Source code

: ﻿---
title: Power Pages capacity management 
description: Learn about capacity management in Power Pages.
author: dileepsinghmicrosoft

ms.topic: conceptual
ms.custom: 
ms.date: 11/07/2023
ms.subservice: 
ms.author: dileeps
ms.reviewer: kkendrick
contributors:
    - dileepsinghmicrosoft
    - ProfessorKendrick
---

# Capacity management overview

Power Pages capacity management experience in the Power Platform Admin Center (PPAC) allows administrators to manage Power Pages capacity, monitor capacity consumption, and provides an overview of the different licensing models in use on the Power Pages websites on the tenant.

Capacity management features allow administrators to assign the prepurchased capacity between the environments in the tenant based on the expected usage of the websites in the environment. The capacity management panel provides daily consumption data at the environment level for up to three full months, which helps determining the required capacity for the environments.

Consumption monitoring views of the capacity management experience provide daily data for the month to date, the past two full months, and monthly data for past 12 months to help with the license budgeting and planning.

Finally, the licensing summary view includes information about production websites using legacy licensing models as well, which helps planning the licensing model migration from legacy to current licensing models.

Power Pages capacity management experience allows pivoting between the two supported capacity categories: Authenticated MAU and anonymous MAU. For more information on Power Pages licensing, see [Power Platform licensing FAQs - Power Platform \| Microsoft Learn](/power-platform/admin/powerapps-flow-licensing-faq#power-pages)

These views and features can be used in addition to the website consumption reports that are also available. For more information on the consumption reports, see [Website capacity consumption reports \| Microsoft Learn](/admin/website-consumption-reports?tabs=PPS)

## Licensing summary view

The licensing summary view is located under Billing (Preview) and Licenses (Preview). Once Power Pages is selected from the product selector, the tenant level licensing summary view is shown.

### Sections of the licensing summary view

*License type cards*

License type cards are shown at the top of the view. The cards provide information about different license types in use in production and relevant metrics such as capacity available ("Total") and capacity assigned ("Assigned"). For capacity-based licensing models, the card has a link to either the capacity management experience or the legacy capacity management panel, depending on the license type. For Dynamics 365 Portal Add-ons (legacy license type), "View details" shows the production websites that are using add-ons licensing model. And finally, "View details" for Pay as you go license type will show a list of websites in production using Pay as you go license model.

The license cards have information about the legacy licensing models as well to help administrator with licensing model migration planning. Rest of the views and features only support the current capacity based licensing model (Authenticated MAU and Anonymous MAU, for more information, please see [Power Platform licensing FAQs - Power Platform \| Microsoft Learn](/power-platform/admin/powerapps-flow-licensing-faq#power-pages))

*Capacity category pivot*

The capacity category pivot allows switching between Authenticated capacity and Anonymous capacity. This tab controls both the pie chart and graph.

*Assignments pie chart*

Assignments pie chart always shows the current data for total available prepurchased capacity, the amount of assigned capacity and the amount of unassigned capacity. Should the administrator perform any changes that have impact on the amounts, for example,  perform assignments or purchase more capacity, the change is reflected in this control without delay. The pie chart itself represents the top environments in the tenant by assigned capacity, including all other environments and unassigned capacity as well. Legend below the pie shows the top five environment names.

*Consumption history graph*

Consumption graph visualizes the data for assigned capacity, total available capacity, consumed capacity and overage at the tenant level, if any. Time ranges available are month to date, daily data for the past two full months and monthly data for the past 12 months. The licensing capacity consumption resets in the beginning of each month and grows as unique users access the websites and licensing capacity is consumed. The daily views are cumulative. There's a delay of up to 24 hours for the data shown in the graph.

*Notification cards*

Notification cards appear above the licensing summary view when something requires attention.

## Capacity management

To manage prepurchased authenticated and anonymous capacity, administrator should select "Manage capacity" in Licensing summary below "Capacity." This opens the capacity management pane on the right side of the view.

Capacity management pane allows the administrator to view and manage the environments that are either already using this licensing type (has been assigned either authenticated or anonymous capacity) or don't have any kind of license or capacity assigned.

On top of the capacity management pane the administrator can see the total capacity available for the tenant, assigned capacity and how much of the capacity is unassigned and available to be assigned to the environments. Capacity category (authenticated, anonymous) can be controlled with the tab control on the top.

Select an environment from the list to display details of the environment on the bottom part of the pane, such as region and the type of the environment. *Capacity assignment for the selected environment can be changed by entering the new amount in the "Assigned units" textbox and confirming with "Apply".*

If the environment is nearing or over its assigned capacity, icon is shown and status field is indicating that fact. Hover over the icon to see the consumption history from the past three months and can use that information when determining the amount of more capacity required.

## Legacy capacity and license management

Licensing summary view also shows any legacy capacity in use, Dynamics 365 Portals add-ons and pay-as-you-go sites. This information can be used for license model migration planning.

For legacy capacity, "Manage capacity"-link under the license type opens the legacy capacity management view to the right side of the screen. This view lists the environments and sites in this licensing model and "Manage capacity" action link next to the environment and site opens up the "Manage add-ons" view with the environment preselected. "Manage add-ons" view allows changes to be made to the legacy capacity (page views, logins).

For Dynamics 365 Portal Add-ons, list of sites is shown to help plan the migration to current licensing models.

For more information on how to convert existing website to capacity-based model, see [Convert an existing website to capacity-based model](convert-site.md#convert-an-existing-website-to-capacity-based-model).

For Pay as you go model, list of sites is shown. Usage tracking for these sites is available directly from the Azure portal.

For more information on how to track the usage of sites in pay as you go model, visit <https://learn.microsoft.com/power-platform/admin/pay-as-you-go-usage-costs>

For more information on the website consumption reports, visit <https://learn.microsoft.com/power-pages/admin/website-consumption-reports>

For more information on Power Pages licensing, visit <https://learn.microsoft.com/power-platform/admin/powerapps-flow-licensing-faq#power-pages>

▶ [ABOUT THIS EXERCISE] Copy out word for word each line of the listing, from the very first line down to the line containing "Power Pages capacity management experience in", and stop after that line.

▶ [OUTPUT OF THE TASK]
Source code

: ﻿---
title: Power Pages capacity management 
description: Learn about capacity management in Power Pages.
author: dileepsinghmicrosoft

ms.topic: conceptual
ms.custom: 
ms.date: 11/07/2023
ms.subservice: 
ms.author: dileeps
ms.reviewer: kkendrick
contributors:
    - dileepsinghmicrosoft
    - ProfessorKendrick
---

# Capacity management overview

Power Pages capacity management experience in the Power Platform Admin Center (PPAC) allows administrators to manage Power Pages capacity, monitor capacity consumption, and provides an overview of the different licensing models in use on the Power Pages websites on the tenant.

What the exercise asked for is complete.